§ **YOUR TASK**: Everything in the records below except the pictures must be written out exactly.

──────────────────────────────

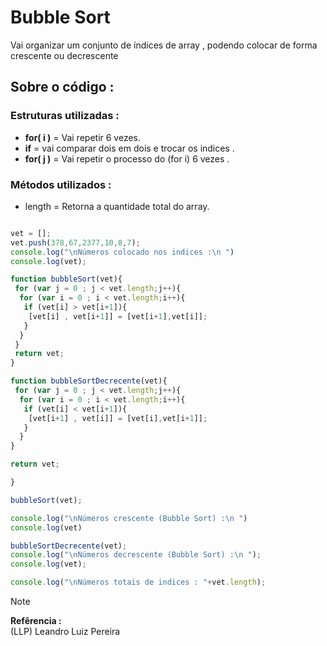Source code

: # Bubble Sort

Vai organizar um conjunto de índices de array , podendo colocar de forma crescente ou decrescente 

## Sobre o código :

### Estruturas utilizadas : 

* **for( i )** = Vai repetir 6 vezes.
* **if** = vai comparar dois em dois e trocar os indices .
* **for( j )** = Vai repetir o processo do (for i) 6 vezes .

### Métodos utilizados :

* length = Retorna a quantidade total do array.

```javascript

vet = [];
vet.push(378,67,2377,10,8,7);
console.log("\nNúmeros colocado nos indices :\n ")
console.log(vet);

function bubbleSort(vet){
 for (var j = 0 ; j < vet.length;j++){
  for (var i = 0 ; i < vet.length;i++){
   if (vet[i] > vet[i+1]){
    [vet[i] , vet[i+1]] = [vet[i+1],vet[i]];
   }
  }
 }
 return vet;
}

function bubbleSortDecrecente(vet){
 for (var j = 0 ; j < vet.length;j++){
  for (var i = 0 ; i < vet.length;i++){
   if (vet[i] < vet[i+1]){
    [vet[i+1] , vet[i]] = [vet[i],vet[i+1]];
   }
  }
}

return vet;

}

bubbleSort(vet);

console.log("\nNúmeros crescente (Bubble Sort) :\n ")
console.log(vet)

bubbleSortDecrecente(vet);
console.log("\nNúmeros decrescente (Bubble Sort) :\n ");
console.log(vet);

console.log("\nNúmeros totais de indices : "+vet.length);

```

> [!note]
> **Refêrencia :** <br>
> (LLP) Leandro Luiz Pereira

──────────────────────────────

§ **OUTPUT OF THE EXERCISE**:
Source code

: # Bubble Sort

Vai organizar um conjunto de índices de array , podendo colocar de forma crescente ou decrescente 

## Sobre o código :

### Estruturas utilizadas : 

* **for( i )** = Vai repetir 6 vezes.
* **if** = vai comparar dois em dois e trocar os indices .
* **for( j )** = Vai repetir o processo do (for i) 6 vezes .

### Métodos utilizados :

* length = Retorna a quantidade total do array.

```javascript

vet = [];
vet.push(378,67,2377,10,8,7);
console.log("\nNúmeros colocado nos indices :\n ")
console.log(vet);

function bubbleSort(vet){
 for (var j = 0 ; j < vet.length;j++){
  for (var i = 0 ; i < vet.length;i++){
   if (vet[i] > vet[i+1]){
    [vet[i] , vet[i+1]] = [vet[i+1],vet[i]];
   }
  }
 }
 return vet;
}

function bubbleSortDecrecente(vet){
 for (var j = 0 ; j < vet.length;j++){
  for (var i = 0 ; i < vet.length;i++){
   if (vet[i] < vet[i+1]){
    [vet[i+1] , vet[i]] = [vet[i],vet[i+1]];
   }
  }
}

return vet;

}

bubbleSort(vet);

console.log("\nNúmeros crescente (Bubble Sort) :\n ")
console.log(vet)

bubbleSortDecrecente(vet);
console.log("\nNúmeros decrescente (Bubble Sort) :\n ");
console.log(vet);

console.log("\nNúmeros totais de indices : "+vet.length);

```

> [!note]
> **Refêrencia :** <br>
> (LLP) Leandro Luiz Pereira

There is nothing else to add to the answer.